Demo damai ribuan bhiksu dan masyarakat sipil-yang menuntut permintaan maaf pemerintah atas pembubaran unjuk rasa kenaikan harga, dan menuntut perubahan ke arah demokratisasi-akhirnya membawa korban. Aksi demo dibalas dengan gaya penumpasan ala militer yang brutal. Toh meski dikecam kiri-kanan, junta militer pimpinan Shwe tak ambil pusing. Razia dilakukan di kuil-kuil, puluhan bhiksu ditahan karena dianggap sebagai biang kerok ketidakstabilan politik.
Padahal ketiga tetangga Myanmar (China, India dan Thailand) sangat mengharapkan krisis tersebut berakhir damai. China, yang kini getol membangun ekonomi, khawatir kisruh jirannya itu akan berimbas ke daratan. Selain itu nama besar China dipertaruhkan di Olimpiade 2008. Status merah di perbatasan China-Myanmar bisa membuat para atlet, pengunjung dan investor ciut nyalinya.
Sementara bagi India dan Thailand, gejolak Myanmar bisa membuyarkan perjanjian pasok gas dari negara itu ke pusat-pusat industri mereka. Thailand pun khawatir dengan urusan pengungsi Myanmar.

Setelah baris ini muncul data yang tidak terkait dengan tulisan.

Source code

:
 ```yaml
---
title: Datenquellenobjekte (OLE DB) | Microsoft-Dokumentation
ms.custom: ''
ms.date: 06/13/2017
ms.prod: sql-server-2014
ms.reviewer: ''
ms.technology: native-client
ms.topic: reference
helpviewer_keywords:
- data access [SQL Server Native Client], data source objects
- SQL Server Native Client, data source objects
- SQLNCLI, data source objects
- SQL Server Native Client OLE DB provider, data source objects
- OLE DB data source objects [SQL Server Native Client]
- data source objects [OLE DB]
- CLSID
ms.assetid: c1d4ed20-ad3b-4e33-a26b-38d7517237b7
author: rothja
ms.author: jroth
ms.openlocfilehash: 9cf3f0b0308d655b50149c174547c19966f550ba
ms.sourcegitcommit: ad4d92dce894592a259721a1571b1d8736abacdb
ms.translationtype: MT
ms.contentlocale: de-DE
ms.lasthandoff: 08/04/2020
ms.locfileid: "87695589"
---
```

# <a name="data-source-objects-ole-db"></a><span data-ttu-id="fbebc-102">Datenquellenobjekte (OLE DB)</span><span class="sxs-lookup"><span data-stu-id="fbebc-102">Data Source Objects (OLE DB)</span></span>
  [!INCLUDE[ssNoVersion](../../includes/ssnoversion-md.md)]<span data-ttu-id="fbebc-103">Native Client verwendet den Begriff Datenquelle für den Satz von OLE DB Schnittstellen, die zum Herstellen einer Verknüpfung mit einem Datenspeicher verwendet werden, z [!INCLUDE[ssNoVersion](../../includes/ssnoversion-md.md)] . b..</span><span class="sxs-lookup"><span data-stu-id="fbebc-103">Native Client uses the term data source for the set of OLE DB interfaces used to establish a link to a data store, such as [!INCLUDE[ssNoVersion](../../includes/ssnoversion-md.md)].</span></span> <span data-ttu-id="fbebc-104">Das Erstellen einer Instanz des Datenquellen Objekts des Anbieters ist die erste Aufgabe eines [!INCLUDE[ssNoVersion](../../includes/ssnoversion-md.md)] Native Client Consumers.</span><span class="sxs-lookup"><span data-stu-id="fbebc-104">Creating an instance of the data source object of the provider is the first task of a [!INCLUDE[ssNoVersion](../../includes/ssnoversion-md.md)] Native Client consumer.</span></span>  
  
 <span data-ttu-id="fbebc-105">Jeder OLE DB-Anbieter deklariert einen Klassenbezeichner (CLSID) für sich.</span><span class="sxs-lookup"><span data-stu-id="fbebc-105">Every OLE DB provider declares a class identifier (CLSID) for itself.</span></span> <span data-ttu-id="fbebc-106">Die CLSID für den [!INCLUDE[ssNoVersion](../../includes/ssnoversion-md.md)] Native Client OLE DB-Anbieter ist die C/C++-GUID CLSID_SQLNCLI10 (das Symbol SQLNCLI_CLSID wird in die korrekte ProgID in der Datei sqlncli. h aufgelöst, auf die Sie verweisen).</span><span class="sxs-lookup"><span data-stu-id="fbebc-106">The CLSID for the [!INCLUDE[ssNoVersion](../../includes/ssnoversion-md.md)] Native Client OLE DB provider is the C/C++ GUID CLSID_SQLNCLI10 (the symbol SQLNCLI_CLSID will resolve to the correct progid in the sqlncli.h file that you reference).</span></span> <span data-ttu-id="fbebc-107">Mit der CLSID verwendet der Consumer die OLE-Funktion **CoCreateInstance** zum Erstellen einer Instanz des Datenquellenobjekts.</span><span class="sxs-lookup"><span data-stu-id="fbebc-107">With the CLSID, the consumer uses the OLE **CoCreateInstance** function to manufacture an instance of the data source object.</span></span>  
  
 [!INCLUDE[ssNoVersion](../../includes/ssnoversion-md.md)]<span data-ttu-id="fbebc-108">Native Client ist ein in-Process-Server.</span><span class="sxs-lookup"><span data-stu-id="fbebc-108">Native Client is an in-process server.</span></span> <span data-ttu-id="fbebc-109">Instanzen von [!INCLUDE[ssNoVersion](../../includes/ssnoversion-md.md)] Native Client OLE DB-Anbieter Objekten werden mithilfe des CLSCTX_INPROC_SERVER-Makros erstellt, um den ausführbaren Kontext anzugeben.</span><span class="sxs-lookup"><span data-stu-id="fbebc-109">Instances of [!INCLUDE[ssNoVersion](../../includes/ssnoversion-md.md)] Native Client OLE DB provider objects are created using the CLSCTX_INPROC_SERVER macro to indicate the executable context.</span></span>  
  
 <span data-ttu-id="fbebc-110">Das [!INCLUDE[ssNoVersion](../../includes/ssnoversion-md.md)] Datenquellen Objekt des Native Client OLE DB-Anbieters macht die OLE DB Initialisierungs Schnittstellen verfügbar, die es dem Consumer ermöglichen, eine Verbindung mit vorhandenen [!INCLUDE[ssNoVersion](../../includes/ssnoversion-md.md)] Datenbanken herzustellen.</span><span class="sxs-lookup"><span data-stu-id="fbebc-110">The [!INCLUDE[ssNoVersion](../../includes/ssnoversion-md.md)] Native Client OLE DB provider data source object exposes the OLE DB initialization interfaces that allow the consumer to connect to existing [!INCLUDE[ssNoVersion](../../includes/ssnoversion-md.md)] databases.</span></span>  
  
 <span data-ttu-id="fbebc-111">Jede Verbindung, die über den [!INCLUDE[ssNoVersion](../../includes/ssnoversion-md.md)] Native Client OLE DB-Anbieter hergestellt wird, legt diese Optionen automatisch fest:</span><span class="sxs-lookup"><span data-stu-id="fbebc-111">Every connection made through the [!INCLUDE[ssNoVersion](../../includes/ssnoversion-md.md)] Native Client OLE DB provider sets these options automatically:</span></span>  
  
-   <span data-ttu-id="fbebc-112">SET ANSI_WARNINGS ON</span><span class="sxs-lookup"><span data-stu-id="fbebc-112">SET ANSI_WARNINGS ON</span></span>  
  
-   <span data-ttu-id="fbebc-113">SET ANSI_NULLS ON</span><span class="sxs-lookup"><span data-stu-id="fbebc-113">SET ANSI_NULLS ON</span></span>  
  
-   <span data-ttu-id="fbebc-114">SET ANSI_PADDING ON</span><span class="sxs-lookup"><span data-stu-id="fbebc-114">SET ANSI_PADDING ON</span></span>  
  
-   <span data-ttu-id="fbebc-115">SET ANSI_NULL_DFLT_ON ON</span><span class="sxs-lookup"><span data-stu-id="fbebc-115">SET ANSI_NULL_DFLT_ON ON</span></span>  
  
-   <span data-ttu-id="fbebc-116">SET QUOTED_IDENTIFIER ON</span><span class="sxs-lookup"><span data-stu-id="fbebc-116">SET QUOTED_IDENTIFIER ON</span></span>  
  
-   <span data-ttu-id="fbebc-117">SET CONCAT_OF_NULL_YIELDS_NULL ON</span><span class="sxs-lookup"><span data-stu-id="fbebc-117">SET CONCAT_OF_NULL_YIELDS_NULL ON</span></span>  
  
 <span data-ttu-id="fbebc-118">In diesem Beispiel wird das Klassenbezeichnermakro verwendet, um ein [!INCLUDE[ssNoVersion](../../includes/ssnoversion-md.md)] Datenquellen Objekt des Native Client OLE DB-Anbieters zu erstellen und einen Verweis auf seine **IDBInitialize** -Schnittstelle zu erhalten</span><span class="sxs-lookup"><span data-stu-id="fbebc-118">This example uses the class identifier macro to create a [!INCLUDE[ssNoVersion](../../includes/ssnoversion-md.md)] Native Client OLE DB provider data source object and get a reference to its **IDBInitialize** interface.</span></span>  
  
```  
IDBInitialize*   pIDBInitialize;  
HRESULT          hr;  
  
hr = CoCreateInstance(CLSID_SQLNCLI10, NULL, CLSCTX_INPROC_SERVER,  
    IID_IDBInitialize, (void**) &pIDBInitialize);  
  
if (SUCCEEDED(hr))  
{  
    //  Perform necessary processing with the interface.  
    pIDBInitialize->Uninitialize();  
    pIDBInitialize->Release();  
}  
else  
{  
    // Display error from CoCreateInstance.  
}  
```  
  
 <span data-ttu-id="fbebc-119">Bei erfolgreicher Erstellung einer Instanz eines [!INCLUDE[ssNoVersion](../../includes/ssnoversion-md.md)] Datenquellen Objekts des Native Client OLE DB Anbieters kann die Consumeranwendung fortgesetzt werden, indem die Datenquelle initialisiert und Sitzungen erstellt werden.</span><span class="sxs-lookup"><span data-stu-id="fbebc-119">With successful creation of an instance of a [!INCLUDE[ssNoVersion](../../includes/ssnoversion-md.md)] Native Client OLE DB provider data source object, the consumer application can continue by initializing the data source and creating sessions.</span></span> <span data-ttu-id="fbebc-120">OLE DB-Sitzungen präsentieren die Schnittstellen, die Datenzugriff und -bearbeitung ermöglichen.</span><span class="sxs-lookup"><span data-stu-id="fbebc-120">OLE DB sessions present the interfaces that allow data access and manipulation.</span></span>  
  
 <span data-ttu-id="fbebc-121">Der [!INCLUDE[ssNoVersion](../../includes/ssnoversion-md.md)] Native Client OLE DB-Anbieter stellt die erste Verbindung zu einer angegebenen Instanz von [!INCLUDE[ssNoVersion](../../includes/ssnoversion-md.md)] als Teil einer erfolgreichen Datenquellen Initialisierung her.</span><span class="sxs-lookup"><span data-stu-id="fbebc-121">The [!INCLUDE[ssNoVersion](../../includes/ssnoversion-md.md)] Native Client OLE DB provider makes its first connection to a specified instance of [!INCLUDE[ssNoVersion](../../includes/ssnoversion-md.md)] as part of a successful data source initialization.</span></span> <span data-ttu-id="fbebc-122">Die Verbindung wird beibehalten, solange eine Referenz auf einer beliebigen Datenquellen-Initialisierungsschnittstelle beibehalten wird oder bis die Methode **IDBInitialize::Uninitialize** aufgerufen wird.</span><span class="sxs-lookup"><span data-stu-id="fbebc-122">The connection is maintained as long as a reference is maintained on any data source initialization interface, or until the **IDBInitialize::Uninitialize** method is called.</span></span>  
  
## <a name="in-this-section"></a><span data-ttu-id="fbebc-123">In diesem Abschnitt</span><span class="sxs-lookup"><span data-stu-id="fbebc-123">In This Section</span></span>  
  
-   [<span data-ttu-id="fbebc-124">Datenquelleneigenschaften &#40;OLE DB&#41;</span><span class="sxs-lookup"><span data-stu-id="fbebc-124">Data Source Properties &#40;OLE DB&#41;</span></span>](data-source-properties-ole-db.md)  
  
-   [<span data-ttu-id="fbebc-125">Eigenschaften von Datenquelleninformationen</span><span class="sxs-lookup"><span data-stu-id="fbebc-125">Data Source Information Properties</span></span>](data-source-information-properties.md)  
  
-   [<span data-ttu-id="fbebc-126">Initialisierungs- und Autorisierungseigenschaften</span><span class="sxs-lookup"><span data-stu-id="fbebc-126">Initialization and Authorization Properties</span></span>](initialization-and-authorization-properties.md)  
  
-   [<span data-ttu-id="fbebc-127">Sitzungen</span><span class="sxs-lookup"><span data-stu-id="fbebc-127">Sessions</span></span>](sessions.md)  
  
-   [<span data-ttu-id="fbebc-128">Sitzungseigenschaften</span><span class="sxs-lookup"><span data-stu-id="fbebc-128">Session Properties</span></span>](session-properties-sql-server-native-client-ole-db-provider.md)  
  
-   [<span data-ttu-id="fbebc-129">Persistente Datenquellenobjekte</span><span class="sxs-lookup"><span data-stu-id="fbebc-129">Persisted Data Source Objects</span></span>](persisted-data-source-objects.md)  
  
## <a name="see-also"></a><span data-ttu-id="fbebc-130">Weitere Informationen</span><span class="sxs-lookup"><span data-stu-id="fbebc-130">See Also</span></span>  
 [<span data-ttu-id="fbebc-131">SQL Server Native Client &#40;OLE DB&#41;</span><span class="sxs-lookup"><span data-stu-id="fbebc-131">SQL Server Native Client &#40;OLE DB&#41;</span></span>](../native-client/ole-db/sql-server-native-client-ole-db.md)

B. Kemelut politik di Myanmar                                                                               Inilah inti perjuangan gerakan prodemokrasi dalam rangka mengubah postur politik dan sistem negara itu ke arah demokrasi sekaligus mengakhiri rezim junta militer Myanmar yang telah berkuasa sejak 1962. Sayang, embrio gerakan prodemokrasi yang ditebar dengan sabar oleh tokohnya Aung San Suu Kyi senantiasa kandas di bawah tindakan represif dan otoriter junta militer pimpinan Jenderal Than Shwe.                                                                                                Jenderal Than Shwe seorang otoriter yang tidak segan-segan bertindak kejam dalam menumpas gerakan perlawanan prodemokrasi. Than Shwe, seperti dikatakan Theodor Adorno, memiliki personal trait dan kepribadian otoriter.   Faktanya dapat dilihat ketika ia membatalkan dan tidak mengakui kemenangan Aung San Suu Kyi pada Pemilu 1990. Liga Nasional untuk Demokrasi (LND) yang dipimpinnya memenangi 392 dari 485 kursi di parlemen. Selain tidak mengakui, junta militer Myanmar bahkan mengenakan tahanan rumah untukSan Suu Kyi hingga saat ini.                                                                Aksi demonstrasi besar-besaran yang dimotori para biksu ini bisa kita katakan sebagai lonceng dan isyarat bahwa Myanmar dalam krisis politik. Para biksu di negara itu memiliki pengaruh dan peran sangat sentral sebagai penjaga moral bangsa dan negara. Dapat kita pastikan keterlibatan para biksu dalam aksi perlawanan menentang pemerintah junta militer kali ini, karena mereka sudah tidak tahan lagi melihat kesewenang-wenangan junta militer yang kejam dan kian menyengsarakan rakyat.






BAB III
PENUTUP

A. Kesimpulan                                                                                                           Sejak tanggal 18 Maret 1988 terjadi serangkaian demonstrasi besar yang berdarah.Munculnya pemerintahan totalisme di Myanmar memang bukan tanpa alasan. Ancaman utama negeri tersebut ialah pemberotakan yang berkepanjangan, sehingga mengancam keutuhan negeri itu. Pemberontakan- pemberontakan tersebut disebabkan oleh heterogenitas penduduk, kehidupan demokrasi, kemiskinan, separatisme, pemberontakan kaum komunis, perdagangan obat bius, dan lain- lain.

B. Saran                                                                                                                     Kepada masyarakat umumnya dan Myanmar khususnya agar selalu menciptakan suasana persatuan dan kesatuan, sehingga kehidupanpun tentram dan damai dalam satu wadah.Bagi para pembaca, kami berharap kritik dan saran yang membangun untuk penyusunan makalah ini. Dan untuk penyusun makalah berikutnya dapat menyempurnaan makalah ini sehingga dapat bermanfaat bagi masyarakat.










DAFTAR PUSTAKA


Drs. J. Suparman. 1998. Sejarah Asia Tenggara. Surakarta: Departemen Pendidikan dan Kebudayaan Republik Indonesia UNS.
Abadi, Setiawan. 1998. Kapitalis Asia Tenggara. Jakarta: Yayasan Obor Indonesia.
Hall, D.G.E. 1988. Sejarah Asia Tenggara. Surabaya: Usaha Nasional.